Desde una perspectiva social, el carácter gregario del nihilismo, valga la contradicción, representa un peligro en ciernes, como en su día explicó Gilles Deleuze en su obra Nietzsche y la filosofía: la creación de ideas trascendentes (ascéticas) sobre la propia vida y la generación de un sentimiento de culpa bloquean en gran medida la voluntad y la capacidad de acción del individuo, incluida la rebeldía individual frente a la sociedad. Podemos encontrar rasgos de este nihilismo «negativo» o «estático» en multitud de desafíos de nuestros días, desde ciertos discursos políticos que abusan de conceptos, como «libertad» o «democracia», que van quedando vacíos, hasta el conflicto derivado de los extremismos y del terrorismo, que se fundamenta en esta clase de nihilismo.
Quizá la pregunta sobre las nuevas formas de nihilismo deberíamos de planteárnosla al revés: ¿en qué momento de la Historia los seres humanos hemos dejado de ser nihilistas?
En un plano más cotidiano, los principios morales de la sociedad de nuestros días abogan, en general, por un desprendimiento de la religiosidad, que no es en ningún caso una postura novedosa, al mismo tiempo que una entrega a la ociosidad según las características que otorgamos, en aprehensión cultural, de los conceptos de «disfrute», «belleza» y «placer». Esta inclinación hiperconsumista donde se prima la vida material a la espiritual e incluso sobre la cultural, que ha sido objeto de intercambio entre ambas por parte de algunos grupos intelectuales durante el siglo pasado, son en buena medida de influencia nihilista.
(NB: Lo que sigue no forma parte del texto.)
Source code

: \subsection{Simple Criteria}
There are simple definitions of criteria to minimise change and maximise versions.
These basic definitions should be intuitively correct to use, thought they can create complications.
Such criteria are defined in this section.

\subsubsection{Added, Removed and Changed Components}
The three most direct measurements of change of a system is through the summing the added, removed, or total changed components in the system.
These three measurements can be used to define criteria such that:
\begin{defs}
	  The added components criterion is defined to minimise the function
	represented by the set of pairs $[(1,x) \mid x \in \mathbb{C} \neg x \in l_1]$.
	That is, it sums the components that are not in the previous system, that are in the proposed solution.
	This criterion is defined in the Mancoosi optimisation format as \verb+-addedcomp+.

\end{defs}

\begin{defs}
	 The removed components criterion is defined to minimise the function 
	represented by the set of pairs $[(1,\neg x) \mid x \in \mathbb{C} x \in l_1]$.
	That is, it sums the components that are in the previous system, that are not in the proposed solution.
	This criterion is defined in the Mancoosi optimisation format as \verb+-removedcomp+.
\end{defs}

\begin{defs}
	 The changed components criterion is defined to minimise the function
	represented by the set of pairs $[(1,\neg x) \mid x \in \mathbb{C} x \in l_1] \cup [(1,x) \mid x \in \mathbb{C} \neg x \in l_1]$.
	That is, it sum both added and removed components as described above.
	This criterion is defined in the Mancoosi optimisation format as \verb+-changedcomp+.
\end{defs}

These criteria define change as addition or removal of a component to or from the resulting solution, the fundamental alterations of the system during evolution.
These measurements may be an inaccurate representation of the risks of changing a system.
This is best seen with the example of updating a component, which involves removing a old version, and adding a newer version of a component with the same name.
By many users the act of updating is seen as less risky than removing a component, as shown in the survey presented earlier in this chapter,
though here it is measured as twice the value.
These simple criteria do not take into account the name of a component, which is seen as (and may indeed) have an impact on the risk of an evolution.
También el mecanismo de creación de culpa de algunos colectivos ideológicos sobre la sociedad en general.
Sin embargo, queda una pregunta latente. ¿Están regresando los nihilistas? En España, el catedrático y filósofo Jesús Zamora es uno de los pocos intelectuales que ha asumido el nihilismo por bandera. Como él mismo ha explicado en sus libros y muy en especial en el ensayo La nada nadea, el nihilismo que defiende posee la esencia «transformadora». Es más, el verdadero nihilismo ha de serlo en tanto a la aceptación de que la vida carece de un propósito trascedente, lo que implica poseer una ética y un compromiso social, un criterio científico y una postura racional ante la realidad. Por supuesto, alejado de un derrotismo y de un negacionismo que el pensador español considera impropios de la doctrina.
Pero como explicó en una entrevista en Ethic, pocos han sido y siguen siendo los filósofos que se han declarado como «nihilistas». Quizá la respuesta a la pregunta sobre las nuevas formas de nihilismo deberíamos de planteárnosla al revés: ¿en qué momento de la Historia los seres humanos hemos dejado de ser nihilistas en alguna medida? Porque, incluso teniendo todo un sentido causal y trascendente en la propia existencia, el «desencantamiento con el mundo» que mencionó Max Weber nos acompaña ante la ingente sensación de vacío que los seres humanos sentimos frente a eternos objetivos que nos resultan cuasi inabarcables: la belleza, la virtud, el conocimiento y el bien. Y, parafraseando a Galileo, sin embargo nos dejamos guiar por la esperanza, braceamos en el océano de la ignorancia.